- _TASK DETAILS_
All lines with the word "computation" are to be found and copied from the listing.

= = = = = = =

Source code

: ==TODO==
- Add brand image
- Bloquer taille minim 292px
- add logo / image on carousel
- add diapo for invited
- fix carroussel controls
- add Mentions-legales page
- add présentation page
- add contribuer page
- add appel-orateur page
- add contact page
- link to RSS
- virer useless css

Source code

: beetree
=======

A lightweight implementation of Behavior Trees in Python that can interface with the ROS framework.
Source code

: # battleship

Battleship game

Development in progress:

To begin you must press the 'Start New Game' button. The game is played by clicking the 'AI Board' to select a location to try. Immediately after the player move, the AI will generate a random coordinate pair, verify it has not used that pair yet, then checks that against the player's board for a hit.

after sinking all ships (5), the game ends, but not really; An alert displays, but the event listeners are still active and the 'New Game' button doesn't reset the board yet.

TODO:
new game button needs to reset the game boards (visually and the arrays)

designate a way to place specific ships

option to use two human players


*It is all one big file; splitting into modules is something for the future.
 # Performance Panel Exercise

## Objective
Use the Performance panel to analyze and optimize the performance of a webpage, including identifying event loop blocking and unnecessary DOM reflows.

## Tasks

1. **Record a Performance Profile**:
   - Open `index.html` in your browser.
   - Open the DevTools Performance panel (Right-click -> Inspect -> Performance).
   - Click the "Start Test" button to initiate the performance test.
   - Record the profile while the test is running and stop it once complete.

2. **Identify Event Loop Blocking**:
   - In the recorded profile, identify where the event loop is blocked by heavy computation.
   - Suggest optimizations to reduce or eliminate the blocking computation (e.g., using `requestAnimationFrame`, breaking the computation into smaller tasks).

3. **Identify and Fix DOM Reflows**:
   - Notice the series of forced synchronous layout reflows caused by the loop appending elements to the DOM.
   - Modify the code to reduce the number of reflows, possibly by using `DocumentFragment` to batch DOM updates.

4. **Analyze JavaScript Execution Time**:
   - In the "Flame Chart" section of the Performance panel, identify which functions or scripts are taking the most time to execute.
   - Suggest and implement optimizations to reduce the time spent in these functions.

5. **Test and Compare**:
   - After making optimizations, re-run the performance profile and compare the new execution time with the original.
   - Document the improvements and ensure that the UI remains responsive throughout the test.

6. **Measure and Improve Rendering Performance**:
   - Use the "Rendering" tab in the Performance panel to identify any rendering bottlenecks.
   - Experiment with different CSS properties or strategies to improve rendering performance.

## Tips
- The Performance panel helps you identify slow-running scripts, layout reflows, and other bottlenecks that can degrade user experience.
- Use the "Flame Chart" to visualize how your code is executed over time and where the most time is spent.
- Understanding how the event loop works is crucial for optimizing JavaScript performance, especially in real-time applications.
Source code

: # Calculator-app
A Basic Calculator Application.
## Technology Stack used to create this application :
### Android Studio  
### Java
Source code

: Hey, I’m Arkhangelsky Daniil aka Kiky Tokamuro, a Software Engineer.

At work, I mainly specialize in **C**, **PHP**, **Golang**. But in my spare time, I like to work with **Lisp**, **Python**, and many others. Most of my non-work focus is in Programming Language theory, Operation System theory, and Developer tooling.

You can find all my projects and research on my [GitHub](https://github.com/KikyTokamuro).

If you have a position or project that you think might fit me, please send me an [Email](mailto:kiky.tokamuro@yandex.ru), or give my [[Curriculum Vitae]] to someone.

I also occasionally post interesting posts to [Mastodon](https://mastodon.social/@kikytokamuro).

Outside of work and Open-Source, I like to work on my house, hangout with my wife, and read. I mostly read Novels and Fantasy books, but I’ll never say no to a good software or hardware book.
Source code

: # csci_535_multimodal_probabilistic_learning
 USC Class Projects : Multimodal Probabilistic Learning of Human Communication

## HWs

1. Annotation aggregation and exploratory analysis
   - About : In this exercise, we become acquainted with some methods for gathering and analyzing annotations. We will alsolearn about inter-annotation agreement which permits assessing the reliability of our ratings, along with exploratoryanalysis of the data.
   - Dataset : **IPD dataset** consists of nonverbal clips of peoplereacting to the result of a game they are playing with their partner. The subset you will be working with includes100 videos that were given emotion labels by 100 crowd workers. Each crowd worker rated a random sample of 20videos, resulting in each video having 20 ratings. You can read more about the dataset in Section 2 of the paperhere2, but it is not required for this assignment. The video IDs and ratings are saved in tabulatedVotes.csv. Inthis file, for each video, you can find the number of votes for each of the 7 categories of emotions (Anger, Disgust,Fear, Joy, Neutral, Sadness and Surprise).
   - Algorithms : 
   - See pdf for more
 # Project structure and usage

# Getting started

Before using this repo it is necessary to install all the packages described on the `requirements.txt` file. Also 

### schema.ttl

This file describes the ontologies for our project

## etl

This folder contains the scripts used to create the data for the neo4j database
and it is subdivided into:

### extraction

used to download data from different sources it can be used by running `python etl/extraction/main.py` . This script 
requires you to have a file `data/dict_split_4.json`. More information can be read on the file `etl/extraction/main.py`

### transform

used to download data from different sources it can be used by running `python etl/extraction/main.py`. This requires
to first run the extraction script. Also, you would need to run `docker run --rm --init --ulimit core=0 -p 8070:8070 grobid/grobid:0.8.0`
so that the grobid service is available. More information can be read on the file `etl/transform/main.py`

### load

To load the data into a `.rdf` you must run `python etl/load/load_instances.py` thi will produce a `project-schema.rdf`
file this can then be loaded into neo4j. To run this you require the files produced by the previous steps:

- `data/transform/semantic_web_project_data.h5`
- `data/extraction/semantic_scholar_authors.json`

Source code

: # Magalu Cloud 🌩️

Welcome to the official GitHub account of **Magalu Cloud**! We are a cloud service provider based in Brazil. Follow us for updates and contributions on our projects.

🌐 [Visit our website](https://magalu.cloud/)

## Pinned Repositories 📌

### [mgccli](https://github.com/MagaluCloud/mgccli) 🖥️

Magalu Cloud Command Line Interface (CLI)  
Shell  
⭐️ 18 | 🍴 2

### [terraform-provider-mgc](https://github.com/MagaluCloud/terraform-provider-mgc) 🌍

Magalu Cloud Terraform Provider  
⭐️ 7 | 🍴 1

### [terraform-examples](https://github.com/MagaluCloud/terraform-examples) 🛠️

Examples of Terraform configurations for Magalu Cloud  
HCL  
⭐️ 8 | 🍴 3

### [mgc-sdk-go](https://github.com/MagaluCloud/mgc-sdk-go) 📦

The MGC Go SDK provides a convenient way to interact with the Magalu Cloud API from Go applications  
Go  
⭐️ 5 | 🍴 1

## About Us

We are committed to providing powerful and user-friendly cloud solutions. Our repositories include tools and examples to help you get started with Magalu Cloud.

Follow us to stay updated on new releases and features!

= = = = = = =

- _SOLVED PROBLEM_
   - In the recorded profile, identify where the event loop is blocked by heavy computation.
   - Suggest optimizations to reduce or eliminate the blocking computation (e.g., using `requestAnimationFrame`, breaking the computation into smaller tasks).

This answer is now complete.